Work instruction -
Using the listing below, set down exactly the lines starting at the line that contains "paragraph applied to" and ending at the line that contains "strictly increasing and", both included, and no others.

Source information -
═══

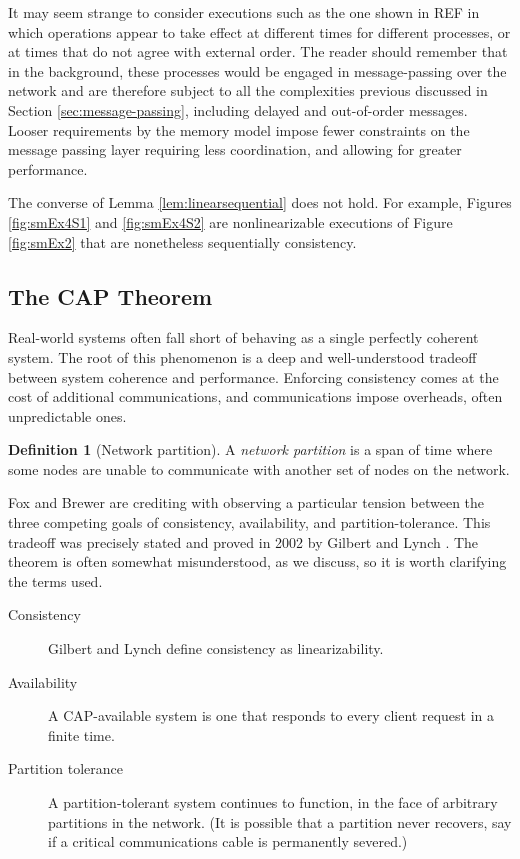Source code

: \documentclass[]             %
{NASA}                       %
\theoremstyle{definition}
\newtheorem{definition}{Definition}[section]
\begin{document}
It may seem strange to consider executions such as the one shown in
REF in which operations appear to take effect at different times for
different processes, or at times that do not agree with external
order. The reader should remember that in the background, these
processes would be engaged in message-passing over the network and are
therefore subject to all the complexities previous discussed in
Section \ref{sec:message-passing}, including delayed and out-of-order
messages. Looser requirements by the memory model impose fewer
constraints on the message passing layer requiring less coordination,
and allowing for greater performance.

The converse of Lemma \ref{lem:linearsequential} does not hold. For
example, Figures \ref{fig:smEx4S1} and \ref{fig:smEx4S2} are
nonlinearizable executions of Figure \ref{fig:smEx2} that are
nonetheless sequentially consistency.

\subsection{The CAP Theorem}
Real-world systems often fall short of behaving as a single perfectly
coherent system. The root of this phenomenon is a deep and
well-understood tradeoff between system coherence and performance.
Enforcing consistency comes at the cost of additional communications,
and communications impose overheads, often unpredictable ones.

\begin{definition}[Network partition]
  A \emph{network partition} is a span of time where some nodes are
  unable to communicate with another set of nodes on the network.
\end{definition}

Fox and Brewer \cite{1999foxbrewer} are crediting with observing a
particular tension between the three competing goals of consistency,
availability, and partition-tolerance. This tradeoff was precisely
stated and proved in 2002 by Gilbert and Lynch
\cite{2002gilbertlynchCAP}.  The theorem is often somewhat
misunderstood, as we discuss, so it is worth clarifying the terms
used.

\begin{description}
\item[Consistency] Gilbert and Lynch define consistency as linearizability.
\item[Availability] A CAP-available system is one that responds to
  every client request in a finite time.
\item[Partition tolerance] A partition-tolerant system continues to
  function, in the face of arbitrary partitions in the network. (It is
  possible that a partition never recovers, say if a critical
  communications cable is permanently severed.)
\end{description}
\end{document}
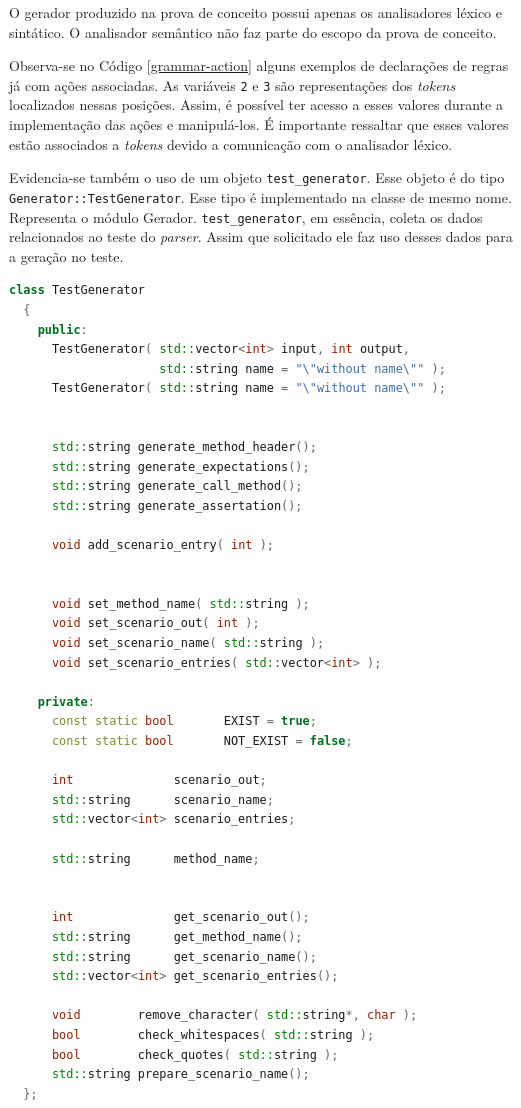 \par
\indent O gerador produzido na prova de conceito possui apenas os analisadores léxico e sintático. O analisador semântico não faz parte do escopo da prova de conceito.
\par
\indent Observa-se no Código \ref{grammar-action} alguns exemplos de declarações de regras já com ações associadas. As variáveis \textdollar\lstinline|2| e \textdollar\lstinline|3| são representações dos \textit{tokens} localizados nessas posições. Assim, é possível ter acesso a esses valores durante a implementação das ações e manipulá-los. É importante ressaltar que esses valores estão associados a \textit{tokens} devido a comunicação com o analisador léxico.
\par
\indent Evidencia-se também o uso de um objeto \lstinline|test_generator|. Esse objeto é do tipo \lstinline|Generator::TestGenerator|. Esse tipo é implementado na classe de mesmo nome. Representa o módulo Gerador. \lstinline|test_generator|, em essência, coleta os dados relacionados ao teste do \textit{parser}. Assim que solicitado ele faz uso desses dados para a geração no teste.
\begin{lstlisting}[language=C++, label=testgeneratorhpp, caption=Interface (\textit{header}) da classe TestGenerator]
  class TestGenerator
  {
    public:
      TestGenerator( std::vector<int> input, int output,
                     std::string name = "\"without name\"" );
      TestGenerator( std::string name = "\"without name\"" );


      std::string generate_method_header();
      std::string generate_expectations();
      std::string generate_call_method();
      std::string generate_assertation();

      void add_scenario_entry( int );


      void set_method_name( std::string );
      void set_scenario_out( int );
      void set_scenario_name( std::string );
      void set_scenario_entries( std::vector<int> );

    private:
      const static bool       EXIST = true;
      const static bool       NOT_EXIST = false;

      int              scenario_out;
      std::string      scenario_name;
      std::vector<int> scenario_entries;

      std::string      method_name;


      int              get_scenario_out();
      std::string      get_method_name();
      std::string      get_scenario_name();
      std::vector<int> get_scenario_entries();

      void        remove_character( std::string*, char );
      bool        check_whitespaces( std::string );
      bool        check_quotes( std::string );
      std::string prepare_scenario_name();
  };
\end{lstlisting}
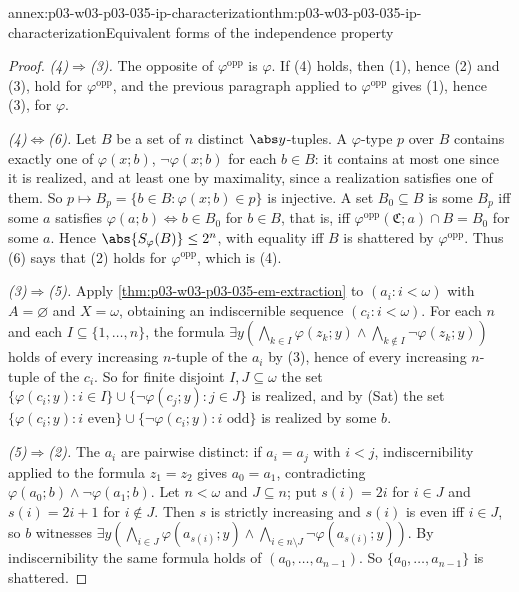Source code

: \begin{annexitem}{annex:p03-w03-p03-035-ip-characterization}{thm:p03-w03-p03-035-ip-characterization}{Equivalent forms of the independence property}
\begin{proof}
\emph{(4)\(\Rightarrow\)(3).}  The opposite of \(\varphi^{\mathrm{opp}}\) is
\(\varphi\).  If (4) holds, then (1), hence (2) and (3), hold for
\(\varphi^{\mathrm{opp}}\), and the previous paragraph applied to
\(\varphi^{\mathrm{opp}}\) gives (1), hence (3), for \(\varphi\).

\emph{(4)\(\Leftrightarrow\)(6).}  Let \(B\) be a set of \(n\) distinct
\(\abs y\)-tuples.  A \(\varphi\)-type \(p\) over \(B\) contains exactly one of
\(\varphi(x;b)\), \(\neg\varphi(x;b)\) for each \(b\in B\): it contains at
most one since it is realized, and at least one by maximality, since a
realization satisfies one of them.  So \(p\mapsto
B_p=\{b\in B:\varphi(x;b)\in p\}\) is injective.  A set \(B_0\subseteq B\) is
some \(B_p\) iff some \(a\) satisfies \(\varphi(a;b)\Leftrightarrow b\in B_0\)
for \(b\in B\), that is, iff \(\varphi^{\mathrm{opp}}(\mathfrak C;a)\cap
B=B_0\) for some \(a\).  Hence \(\abs{S_\varphi(B)}\leq2^n\), with equality
iff \(B\) is shattered by \(\varphi^{\mathrm{opp}}\).  Thus (6) says that
(2) holds for \(\varphi^{\mathrm{opp}}\), which is (4).

\emph{(3)\(\Rightarrow\)(5).}  Apply
\cref{thm:p03-w03-p03-035-em-extraction} to \((a_i:i<\omega)\) with
\(A=\varnothing\) and \(X=\omega\), obtaining an indiscernible sequence
\((c_i:i<\omega)\).  For each \(n\) and each \(I\subseteq\{1,\ldots,n\}\),
the formula
\(\exists y(\bigwedge_{k\in I}\varphi(z_k;y)\wedge\bigwedge_{k\notin I}\neg\varphi(z_k;y))\)
holds of every increasing \(n\)-tuple of the \(a_i\) by (3), hence of every
increasing \(n\)-tuple of the \(c_i\).  So for finite disjoint
\(I,J\subseteq\omega\) the set \(\{\varphi(c_i;y):i\in I\}\cup
\{\neg\varphi(c_j;y):j\in J\}\) is realized, and by (Sat) the set
\(\{\varphi(c_i;y):i\text{ even}\}\cup\{\neg\varphi(c_i;y):i\text{ odd}\}\) is
realized by some \(b\).

\emph{(5)\(\Rightarrow\)(2).}  The \(a_i\) are pairwise distinct: if
\(a_i=a_j\) with \(i<j\), indiscernibility applied to the formula
\(z_1=z_2\) gives \(a_0=a_1\), contradicting \(\varphi(a_0;b)\wedge
\neg\varphi(a_1;b)\).  Let \(n<\omega\) and \(J\subseteq n\); put
\(s(i)=2i\) for \(i\in J\) and \(s(i)=2i+1\) for \(i\notin J\).  Then \(s\) is
strictly increasing and \(s(i)\) is even iff \(i\in J\), so \(b\) witnesses
\(\exists y(\bigwedge_{i\in J}\varphi(a_{s(i)};y)\wedge
\bigwedge_{i\in n\setminus J}\neg\varphi(a_{s(i)};y))\).  By indiscernibility
the same formula holds of \((a_0,\ldots,a_{n-1})\).  So
\(\{a_0,\ldots,a_{n-1}\}\) is shattered.
\end{proof}
\end{annexitem}

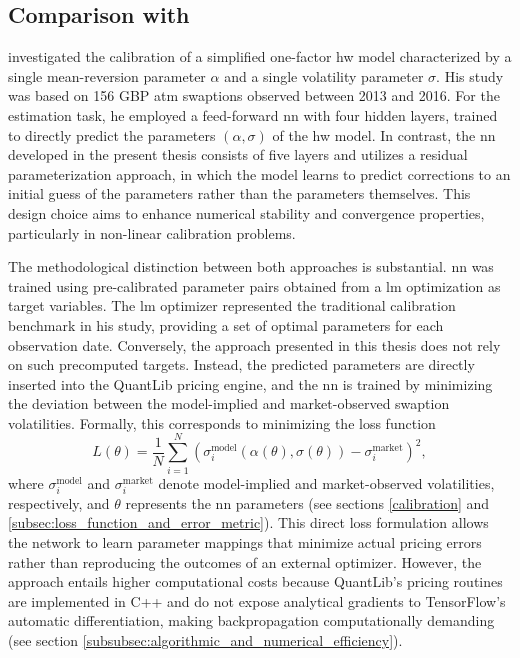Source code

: \subsection{Comparison with \textcite{hernandez2016model}}
\textcite{hernandez2016model} investigated the calibration of a simplified one-factor \ac{hw} model characterized by a single mean-reversion parameter $\alpha$ and a single volatility parameter $\sigma$. His study was based on 156 GBP \ac{atm} swaptions observed between 2013 and 2016. For the estimation task, he employed a feed-forward \ac{nn} with four hidden layers, trained to directly predict the parameters $(\alpha, \sigma)$ of the \ac{hw} model. In contrast, the \ac{nn} developed in the present thesis consists of five layers and utilizes a residual parameterization approach, in which the model learns to predict corrections to an initial guess of the parameters rather than the parameters themselves. This design choice aims to enhance numerical stability and convergence properties, particularly in non-linear calibration problems.

The methodological distinction between both approaches is substantial. \textcite{hernandez2016model} \ac{nn} was trained using pre-calibrated parameter pairs obtained from a \ac{lm} optimization as target variables. The \ac{lm} optimizer represented the traditional calibration benchmark in his study, providing a set of optimal parameters for each observation date. Conversely, the approach presented in this thesis does not rely on such precomputed targets. Instead, the predicted parameters are directly inserted into the QuantLib pricing engine, and the \ac{nn} is trained by minimizing the deviation between the model-implied and market-observed swaption volatilities. Formally, this corresponds to minimizing the loss function
\[
	L(\theta) = \frac{1}{N} \sum_{i=1}^{N} \left( \sigma^{\text{model}}_i(\alpha(\theta), \sigma(\theta)) - \sigma^{\text{market}}_i \right)^2,
\]
where $\sigma^{\text{model}}_i$ and $\sigma^{\text{market}}_i$ denote model-implied and market-observed volatilities, respectively, and $\theta$ represents the \ac{nn} parameters (see sections \ref{calibration} and \ref{subsec:loss_function_and_error_metric}). This direct loss formulation allows the network to learn parameter mappings that minimize actual pricing errors rather than reproducing the outcomes of an external optimizer. However, the approach entails higher computational costs because QuantLib's pricing routines are implemented in C++ and do not expose analytical gradients to TensorFlow's automatic differentiation, making backpropagation computationally demanding (see section \ref{subsubsec:algorithmic_and_numerical_efficiency}).

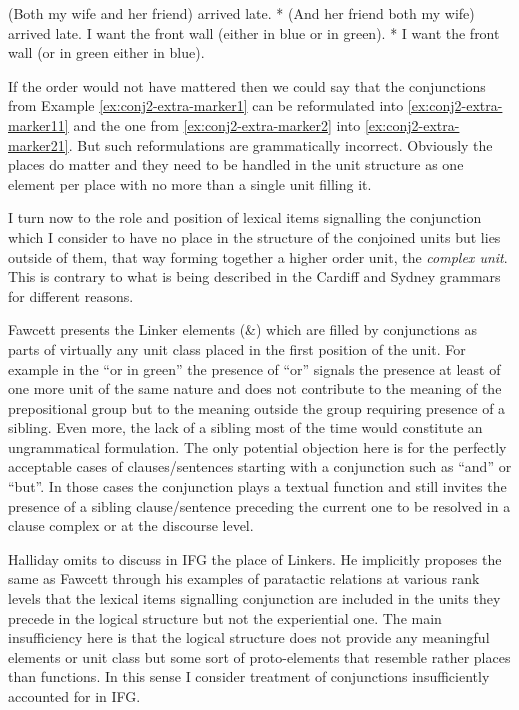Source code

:     \begin{exe}
    	\ex\label{ex:conj2-extra-marker1}
    	(Both my wife and her friend) arrived late.  
    	\ex\label{ex:conj2-extra-marker11} * (And her friend both my wife) arrived late.
    	\ex\label{ex:conj2-extra-marker2}
    	I want the front wall (either in blue or in green). 
    	\ex\label{ex:conj2-extra-marker21}
    	* I want the front wall (or in green either in blue). 
    \end{exe}
    
    If the order would not have mattered then we could say that the conjunctions from Example \ref{ex:conj2-extra-marker1} can be reformulated into \ref{ex:conj2-extra-marker11} and the one from \ref{ex:conj2-extra-marker2} into \ref{ex:conj2-extra-marker21}. But such reformulations are grammatically incorrect. Obviously the places do matter and they need to be handled in the unit structure as one element per place with no more than a single unit filling it.
    
    I turn now to the role and position of lexical items signalling the conjunction which I consider to have no place in the structure of the conjoined units but lies outside of them, that way forming together a higher order unit, the \textit{complex unit}. This is contrary to what is being described in the Cardiff and Sydney grammars for different reasons. 
    
    Fawcett presents the Linker elements (\&) which are filled by conjunctions as parts of virtually any unit class placed in the first position of the unit. For example in the ``or in green'' the presence of ``or'' signals the presence at least of one more unit of the same nature and does not contribute to the meaning of the prepositional group but to the meaning outside the group requiring presence of a sibling. Even more, the lack of a sibling most of the time would constitute an ungrammatical formulation. The only potential objection here is for the perfectly acceptable cases of clauses/sentences starting with a conjunction such as ``and'' or ``but''. In those cases the conjunction plays a textual function and still invites the presence of a sibling clause/sentence preceding the current one to be resolved in a clause complex or at the discourse level. 
    
    Halliday omits to discuss in IFG \citep{Halliday2013} the place of Linkers. He implicitly proposes the same as Fawcett through his examples of paratactic relations at various rank levels \citep[422, 534, 564, 566]{Halliday2013} that the lexical items signalling conjunction are included in the units they precede in the logical structure but not the experiential one. The main insufficiency here is that the logical structure does not provide any meaningful elements or unit class but some sort of proto-elements that resemble rather places than functions. In this sense I consider treatment of conjunctions insufficiently accounted for in IFG.  

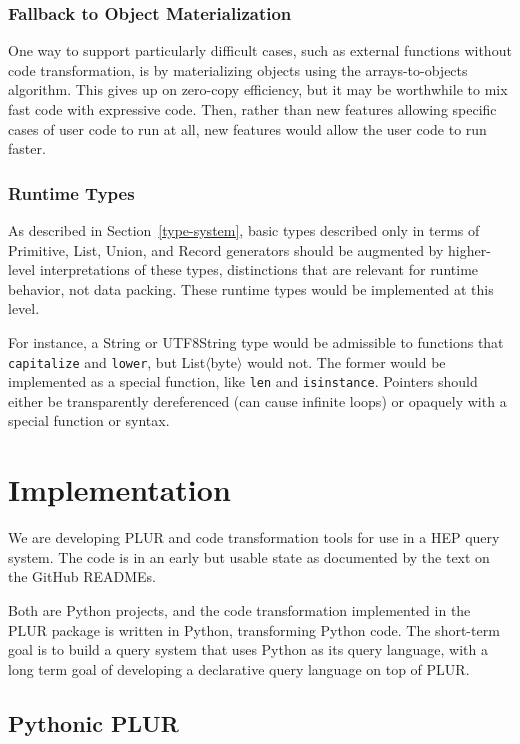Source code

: \documentclass[10pt, conference, compsocconf]{IEEEtran}
\begin{document}
\subsubsection{Fallback to Object Materialization}

One way to support particularly difficult cases, such as external functions without code transformation, is by materializing objects using the arrays-to-objects algorithm. This gives up on zero-copy efficiency, but it may be worthwhile to mix fast code with expressive code. Then, rather than new features allowing specific cases of user code to run at all, new features would allow the user code to run faster.

\subsubsection{Runtime Types}

As described in Section~\ref{type-system}, basic types described only in terms of Primitive, List, Union, and Record generators should be augmented by higher-level interpretations of these types, distinctions that are relevant for runtime behavior, not data packing. These runtime types would be implemented at this level.

For instance, a String or UTF8String type would be admissible to functions that {\tt capitalize} and {\tt lower}, but List$\langle$byte$\rangle$ would not. The former would be implemented as a special function, like {\tt len} and {\tt isinstance}. Pointers should either be transparently dereferenced (can cause infinite loops) or opaquely with a special function or syntax.

\section{Implementation}

We are developing PLUR and code transformation tools\cite{plur} for use in a HEP query system\cite{hepquery}. The code is in an early but usable state as documented by the text on the GitHub READMEs.

Both are Python projects, and the code transformation implemented in the PLUR package is written in Python, transforming Python code. The short-term goal is to build a query system that uses Python as its query language, with a long term goal of developing a declarative query language on top of PLUR.

\subsection{Pythonic PLUR}
\end{document}
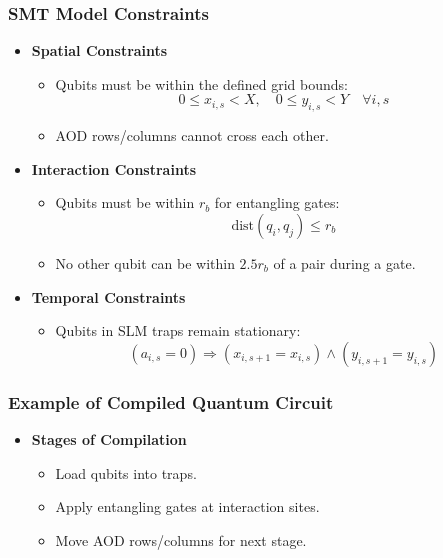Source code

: \documentclass[18 pt]{beamer}
\begin{document}
\begin{frame}
    \frametitle{SMT Model Constraints}
    \begin{itemize}
        \item \textbf{Spatial Constraints}
        \begin{itemize}
            \item Qubits must be within the defined grid bounds:
            \[
            0 \leq x_{i,s} < X, \quad 0 \leq y_{i,s} < Y \quad \forall i, s
            \]
            \item AOD rows/columns cannot cross each other.
        \end{itemize}
        \item \textbf{Interaction Constraints}
        \begin{itemize}
            \item Qubits must be within \( r_b \) for entangling gates:
            \[
            \text{dist}(q_i, q_j) \leq r_b
            \]
            \item No other qubit can be within \( 2.5 r_b \) of a pair during a gate.
        \end{itemize}
        \item \textbf{Temporal Constraints}
        \begin{itemize}
            \item Qubits in SLM traps remain stationary:
            \[
            (a_{i,s} = 0) \Rightarrow (x_{i,s+1} = x_{i,s}) \land (y_{i,s+1} = y_{i,s})
            \]
        \end{itemize}
    \end{itemize}
\end{frame}

\begin{frame}
    \frametitle{Example of Compiled Quantum Circuit}
    \begin{itemize}
        \item \textbf{Stages of Compilation}
        \begin{itemize}
            \item Load qubits into traps.
            \item Apply entangling gates at interaction sites.
            \item Move AOD rows/columns for next stage.
        \end{itemize}
    \end{itemize}
\end{frame}
\end{document}
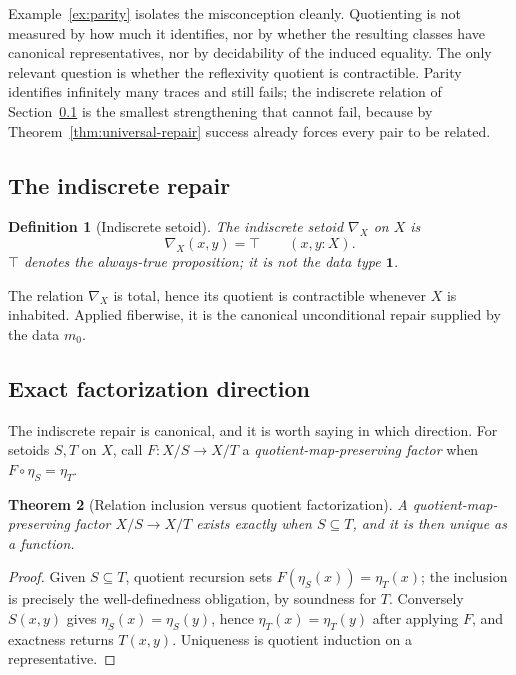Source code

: \documentclass[10pt,reqno]{amsart}
\newtheorem{theorem}{Theorem}[section]
\newtheorem{definition}[theorem]{Definition}
\newcommand{\Unit}{\mathbf 1}
\begin{document}
Example~\ref{ex:parity} isolates the misconception cleanly.  Quotienting is not
measured by how much it identifies, nor by whether the resulting classes have
canonical representatives, nor by decidability of the induced equality.  The
only relevant question is whether the reflexivity quotient is contractible.
Parity identifies infinitely many traces and still fails; the indiscrete
relation of Section~\ref{subsec:indiscrete} is the smallest strengthening that
cannot fail, because by Theorem~\ref{thm:universal-repair} success already
forces every pair to be related.

\subsection{The indiscrete repair}
\label{subsec:indiscrete}

\begin{definition}[Indiscrete setoid]
\label{def:indiscrete}
The indiscrete setoid \(\nabla_X\) on \(X\) is
\[
                        \nabla_X(x,y)=\top
                        \qquad(x,y:X).
\tag{5.9}\label{eq:indiscrete}
\]
\(\top\) denotes the always-true proposition; it is not the data type \(\Unit\).
\end{definition}

The relation \(\nabla_X\) is total, hence its quotient is contractible whenever
\(X\) is inhabited.  Applied fiberwise, it is the canonical unconditional
repair supplied by the data \(m_0\).

\subsection{Exact factorization direction}

The indiscrete repair is canonical, and it is worth saying in which direction.
For setoids \(S,T\) on \(X\), call \(F:X/S\to X/T\) a
\emph{quotient-map-preserving factor} when \(F\circ\eta_S=\eta_T\).

\begin{theorem}[Relation inclusion versus quotient factorization]
\label{thm:factor-inclusion}
A quotient-map-preserving factor \(X/S\to X/T\) exists exactly when
\(S\subseteq T\), and it is then unique as a function.
\end{theorem}

\begin{proof}
Given \(S\subseteq T\), quotient recursion sets \(F(\eta_S(x))=\eta_T(x)\); the
inclusion is precisely the well-definedness obligation, by soundness for \(T\).
Conversely \(S(x,y)\) gives \(\eta_S(x)=\eta_S(y)\), hence
\(\eta_T(x)=\eta_T(y)\) after applying \(F\), and exactness returns \(T(x,y)\).
Uniqueness is quotient induction on a representative.
\end{proof}
\end{document}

═══

Result of the task -
\(\varphi^{\mathrm{opp}}\), and the previous paragraph applied to
\(\varphi^{\mathrm{opp}}\) gives (1), hence (3), for \(\varphi\).

\emph{(4)\(\Leftrightarrow\)(6).}  Let \(B\) be a set of \(n\) distinct
\(\abs y\)-tuples.  A \(\varphi\)-type \(p\) over \(B\) contains exactly one of
\(\varphi(x;b)\), \(\neg\varphi(x;b)\) for each \(b\in B\): it contains at
most one since it is realized, and at least one by maximality, since a
realization satisfies one of them.  So \(p\mapsto
B_p=\{b\in B:\varphi(x;b)\in p\}\) is injective.  A set \(B_0\subseteq B\) is
some \(B_p\) iff some \(a\) satisfies \(\varphi(a;b)\Leftrightarrow b\in B_0\)
for \(b\in B\), that is, iff \(\varphi^{\mathrm{opp}}(\mathfrak C;a)\cap
B=B_0\) for some \(a\).  Hence \(\abs{S_\varphi(B)}\leq2^n\), with equality
iff \(B\) is shattered by \(\varphi^{\mathrm{opp}}\).  Thus (6) says that
(2) holds for \(\varphi^{\mathrm{opp}}\), which is (4).

\emph{(3)\(\Rightarrow\)(5).}  Apply
\cref{thm:p03-w03-p03-035-em-extraction} to \((a_i:i<\omega)\) with
\(A=\varnothing\) and \(X=\omega\), obtaining an indiscernible sequence
\((c_i:i<\omega)\).  For each \(n\) and each \(I\subseteq\{1,\ldots,n\}\),
the formula
\(\exists y(\bigwedge_{k\in I}\varphi(z_k;y)\wedge\bigwedge_{k\notin I}\neg\varphi(z_k;y))\)
holds of every increasing \(n\)-tuple of the \(a_i\) by (3), hence of every
increasing \(n\)-tuple of the \(c_i\).  So for finite disjoint
\(I,J\subseteq\omega\) the set \(\{\varphi(c_i;y):i\in I\}\cup
\{\neg\varphi(c_j;y):j\in J\}\) is realized, and by (Sat) the set
\(\{\varphi(c_i;y):i\text{ even}\}\cup\{\neg\varphi(c_i;y):i\text{ odd}\}\) is
realized by some \(b\).

\emph{(5)\(\Rightarrow\)(2).}  The \(a_i\) are pairwise distinct: if
\(a_i=a_j\) with \(i<j\), indiscernibility applied to the formula
\(z_1=z_2\) gives \(a_0=a_1\), contradicting \(\varphi(a_0;b)\wedge
\neg\varphi(a_1;b)\).  Let \(n<\omega\) and \(J\subseteq n\); put
\(s(i)=2i\) for \(i\in J\) and \(s(i)=2i+1\) for \(i\notin J\).  Then \(s\) is
strictly increasing and \(s(i)\) is even iff \(i\in J\), so \(b\) witnesses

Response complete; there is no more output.